(Dataset entries)
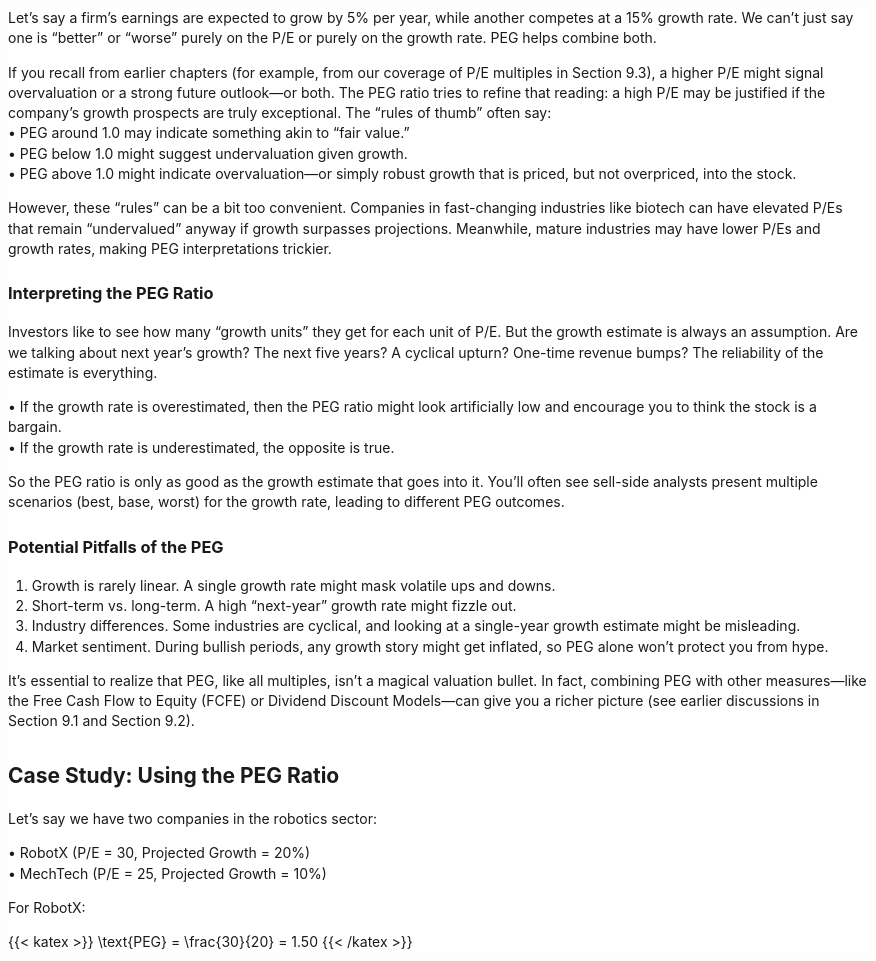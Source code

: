 Let’s say a firm’s earnings are expected to grow by 5% per year, while another competes at a 15% growth rate. We can’t just say one is “better” or “worse” purely on the P/E or purely on the growth rate. PEG helps combine both. 

If you recall from earlier chapters (for example, from our coverage of P/E multiples in Section 9.3), a higher P/E might signal overvaluation or a strong future outlook—or both. The PEG ratio tries to refine that reading: a high P/E may be justified if the company’s growth prospects are truly exceptional. The “rules of thumb” often say:  
• PEG around 1.0 may indicate something akin to “fair value.”  
• PEG below 1.0 might suggest undervaluation given growth.  
• PEG above 1.0 might indicate overvaluation—or simply robust growth that is priced, but not overpriced, into the stock.

However, these “rules” can be a bit too convenient. Companies in fast-changing industries like biotech can have elevated P/Es that remain “undervalued” anyway if growth surpasses projections. Meanwhile, mature industries may have lower P/Es and growth rates, making PEG interpretations trickier.

### Interpreting the PEG Ratio

Investors like to see how many “growth units” they get for each unit of P/E. But the growth estimate is always an assumption. Are we talking about next year’s growth? The next five years? A cyclical upturn? One-time revenue bumps? The reliability of the estimate is everything.

• If the growth rate is overestimated, then the PEG ratio might look artificially low and encourage you to think the stock is a bargain.  
• If the growth rate is underestimated, the opposite is true.  

So the PEG ratio is only as good as the growth estimate that goes into it. You’ll often see sell-side analysts present multiple scenarios (best, base, worst) for the growth rate, leading to different PEG outcomes.

### Potential Pitfalls of the PEG

1. Growth is rarely linear. A single growth rate might mask volatile ups and downs.  
2. Short-term vs. long-term. A high “next-year” growth rate might fizzle out.  
3. Industry differences. Some industries are cyclical, and looking at a single-year growth estimate might be misleading.  
4. Market sentiment. During bullish periods, any growth story might get inflated, so PEG alone won’t protect you from hype.  

It’s essential to realize that PEG, like all multiples, isn’t a magical valuation bullet. In fact, combining PEG with other measures—like the Free Cash Flow to Equity (FCFE) or Dividend Discount Models—can give you a richer picture (see earlier discussions in Section 9.1 and Section 9.2).

## Case Study: Using the PEG Ratio

Let’s say we have two companies in the robotics sector:

• RobotX (P/E = 30, Projected Growth = 20%)  
• MechTech (P/E = 25, Projected Growth = 10%)  

For RobotX:

{{< katex >}}
\text{PEG} = \frac{30}{20} = 1.50
{{< /katex >}}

== Exercise ==
Copy out all the data exactly, skipping the pictures.

== Exercise result ==
Source code

: Let’s say a firm’s earnings are expected to grow by 5% per year, while another competes at a 15% growth rate. We can’t just say one is “better” or “worse” purely on the P/E or purely on the growth rate. PEG helps combine both. 

If you recall from earlier chapters (for example, from our coverage of P/E multiples in Section 9.3), a higher P/E might signal overvaluation or a strong future outlook—or both. The PEG ratio tries to refine that reading: a high P/E may be justified if the company’s growth prospects are truly exceptional. The “rules of thumb” often say:  
• PEG around 1.0 may indicate something akin to “fair value.”  
• PEG below 1.0 might suggest undervaluation given growth.  
• PEG above 1.0 might indicate overvaluation—or simply robust growth that is priced, but not overpriced, into the stock.

However, these “rules” can be a bit too convenient. Companies in fast-changing industries like biotech can have elevated P/Es that remain “undervalued” anyway if growth surpasses projections. Meanwhile, mature industries may have lower P/Es and growth rates, making PEG interpretations trickier.

### Interpreting the PEG Ratio

Investors like to see how many “growth units” they get for each unit of P/E. But the growth estimate is always an assumption. Are we talking about next year’s growth? The next five years? A cyclical upturn? One-time revenue bumps? The reliability of the estimate is everything.

• If the growth rate is overestimated, then the PEG ratio might look artificially low and encourage you to think the stock is a bargain.  
• If the growth rate is underestimated, the opposite is true.  

So the PEG ratio is only as good as the growth estimate that goes into it. You’ll often see sell-side analysts present multiple scenarios (best, base, worst) for the growth rate, leading to different PEG outcomes.

### Potential Pitfalls of the PEG

1. Growth is rarely linear. A single growth rate might mask volatile ups and downs.  
2. Short-term vs. long-term. A high “next-year” growth rate might fizzle out.  
3. Industry differences. Some industries are cyclical, and looking at a single-year growth estimate might be misleading.  
4. Market sentiment. During bullish periods, any growth story might get inflated, so PEG alone won’t protect you from hype.  

It’s essential to realize that PEG, like all multiples, isn’t a magical valuation bullet. In fact, combining PEG with other measures—like the Free Cash Flow to Equity (FCFE) or Dividend Discount Models—can give you a richer picture (see earlier discussions in Section 9.1 and Section 9.2).

## Case Study: Using the PEG Ratio

Let’s say we have two companies in the robotics sector:

• RobotX (P/E = 30, Projected Growth = 20%)  
• MechTech (P/E = 25, Projected Growth = 10%)  

For RobotX:

{{< katex >}}
\text{PEG} = \frac{30}{20} = 1.50
{{< /katex >}}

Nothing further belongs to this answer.